Comparison shopping at grocery stores
Sheinbaum said that in recent weeks he has waited a bit longer to restock his second 18-count pack, scouring the shelves of the local Giant, Lidl, and Aldi for the best deals.
Earlier this week, he came across 18-packs for less than $6 at one store.
“I said, ‘Woah, under $6. I haven’t seen under $6 for an 18-count in awhile,” he said. “Hey, this is a good deal.”
He posted his findings in a neighborhood Facebook group, in case others were on a similar egg hunt.
Within minutes, he said, someone reacted with a laughing emoji, which is not a response he received on past posts about the latest supermarket deals. He found the reaction “telling,” he added, and it made him think about what constitutes a good deal in these times.
Sheinbaum’s post is one of many that has sparked angry, frustrated, and at times humorous discussion on nearly every social media platform in recent weeks. The shortage has inspired viral memes, videos, and at least one TikTok rap that includes the catchy lyrics: “These egg prices got me shakin’, so we only eatin’ grits and bacon.” The video had gotten 295,500 views as of Friday.

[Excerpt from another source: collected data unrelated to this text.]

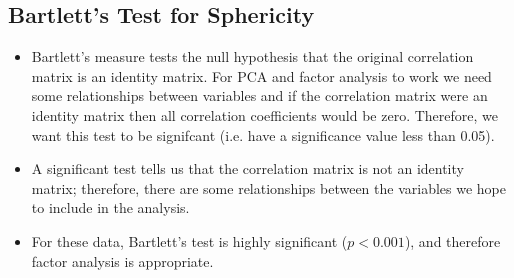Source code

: \documentclass[a4paper,12pt]{article}
\begin{document}
\subsection{Bartlett's Test for Sphericity}
\begin{itemize}
	\item
Bartlett's measure tests the null hypothesis that the original correlation matrix is an identity
matrix. For PCA and factor analysis to work we need some relationships between variables and if the correlation
matrix were an identity matrix then all correlation coefficients would be zero. Therefore, we
want this test to be signifcant (i.e. have a significance value less than 0.05). 
\item A significant test
tells us that the correlation matrix is not an identity matrix; therefore, there are some relationships
between the variables we hope to include in the analysis. 
\item For these data, Bartlett's test is
highly significant ($p < 0.001$), and therefore factor analysis is appropriate.
\end{itemize}
\end{document}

At the Westmont Diner in Haddon Township, owner Chris Prentzas said the egg shortage had one positive impact on his business, which usually goes through 12,000 eggs a week. The situation prompted him to switch this month from conventional to pasture-raised eggs, a move he’d been mulling for awhile. In the current market, he said, the cost through his supplier is not much different from conventional eggs, though he declined to specify what he was paying.
Still, Prentzas said, he plans to raise menu prices soon due to so many increased costs, including other food items and payroll. He anticipates that his customers will understand.

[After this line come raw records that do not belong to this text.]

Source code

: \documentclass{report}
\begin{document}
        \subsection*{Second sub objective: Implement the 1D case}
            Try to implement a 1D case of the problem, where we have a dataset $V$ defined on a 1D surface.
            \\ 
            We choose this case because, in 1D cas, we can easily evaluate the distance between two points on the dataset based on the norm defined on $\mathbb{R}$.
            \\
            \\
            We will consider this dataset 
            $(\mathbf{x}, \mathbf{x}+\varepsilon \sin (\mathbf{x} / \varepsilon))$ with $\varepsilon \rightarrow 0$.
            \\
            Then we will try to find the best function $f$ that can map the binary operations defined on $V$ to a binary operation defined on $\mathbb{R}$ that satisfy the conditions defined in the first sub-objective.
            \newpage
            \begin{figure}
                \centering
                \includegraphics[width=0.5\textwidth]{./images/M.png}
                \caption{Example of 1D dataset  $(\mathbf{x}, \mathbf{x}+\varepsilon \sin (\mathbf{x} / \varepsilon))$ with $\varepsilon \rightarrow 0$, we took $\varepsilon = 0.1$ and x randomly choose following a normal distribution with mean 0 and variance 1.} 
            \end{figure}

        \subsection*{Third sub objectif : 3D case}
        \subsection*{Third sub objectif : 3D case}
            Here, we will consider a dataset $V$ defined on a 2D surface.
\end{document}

“Everybody goes to the supermarket, and everybody sees all the increases happening,” he said. “It’s not just the eggs; it’s all over.”
Three price hikes in a year
At Hymie’s Deli, owner Louis Barson said he has adjusted prices three times in the last year due to rising costs of everything from romaine and iceberg lettuce to turkey and bacon to fish. In his more than three decades of owning the Merion Station landmark, he would typically change menu prices once every two years.

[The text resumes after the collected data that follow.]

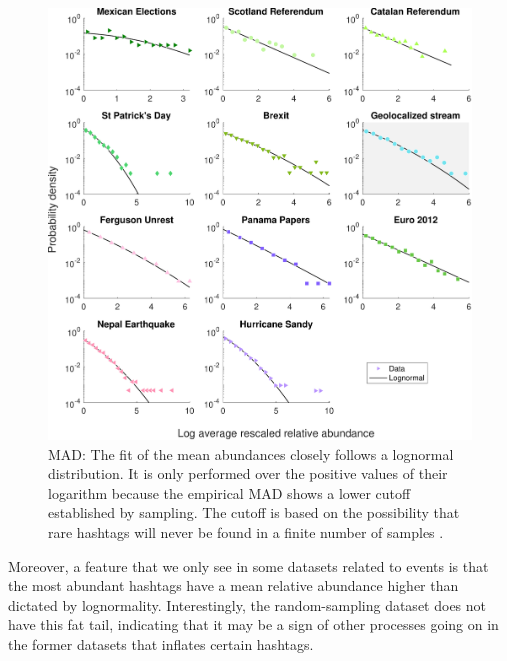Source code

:  \begin{figure}[ht!]
    \centering
    \includegraphics[width=\textwidth]{figures/chp4/MAD_tweet_RemSam.pdf}
   \caption[MAD]{MAD: The fit of the mean abundances closely follows a lognormal distribution. It is only performed over the positive values of their logarithm because the empirical MAD shows a lower cutoff established by sampling. The cutoff is based on the possibility that rare hashtags will never be found in a finite number of samples \cite{grilli2020macroecological}.}
    \label{fig:4:MAD}
\end{figure}

Moreover, a feature that we only see in some datasets related to events is that the most abundant hashtags have a mean relative abundance higher than dictated by lognormality.  Interestingly, the random-sampling dataset does not have this fat tail, indicating that it may be a sign of other processes going on in the former datasets that inflates certain hashtags.\\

“Everything this year has gone up so much,” Barson said. “I’m almost numb to it as this point.”
Hymie’s goes through about 5,400 eggs a week. The chefs use them in breakfast items, such as omelets, platters, and pancake and waffle mix, as well as in their potato latkes and matzo balls.
With the cost he’s paying for a dozen eggs up more than $4 over what he paid just months ago, “it’s a ton of money per year” that’s being lost, he said. But as a longtime restaurant owner, and one who has weathered the pandemic, he said he’s become less anxious about factors outside of his control.
“Does it affect your bottom line? Yes,” Barson said. “Do I lose sleep over the price of eggs? No, I don’t.”
“It’ll come back down, like everything else,” he said matter-of-factly. “They’ll solve the problem.”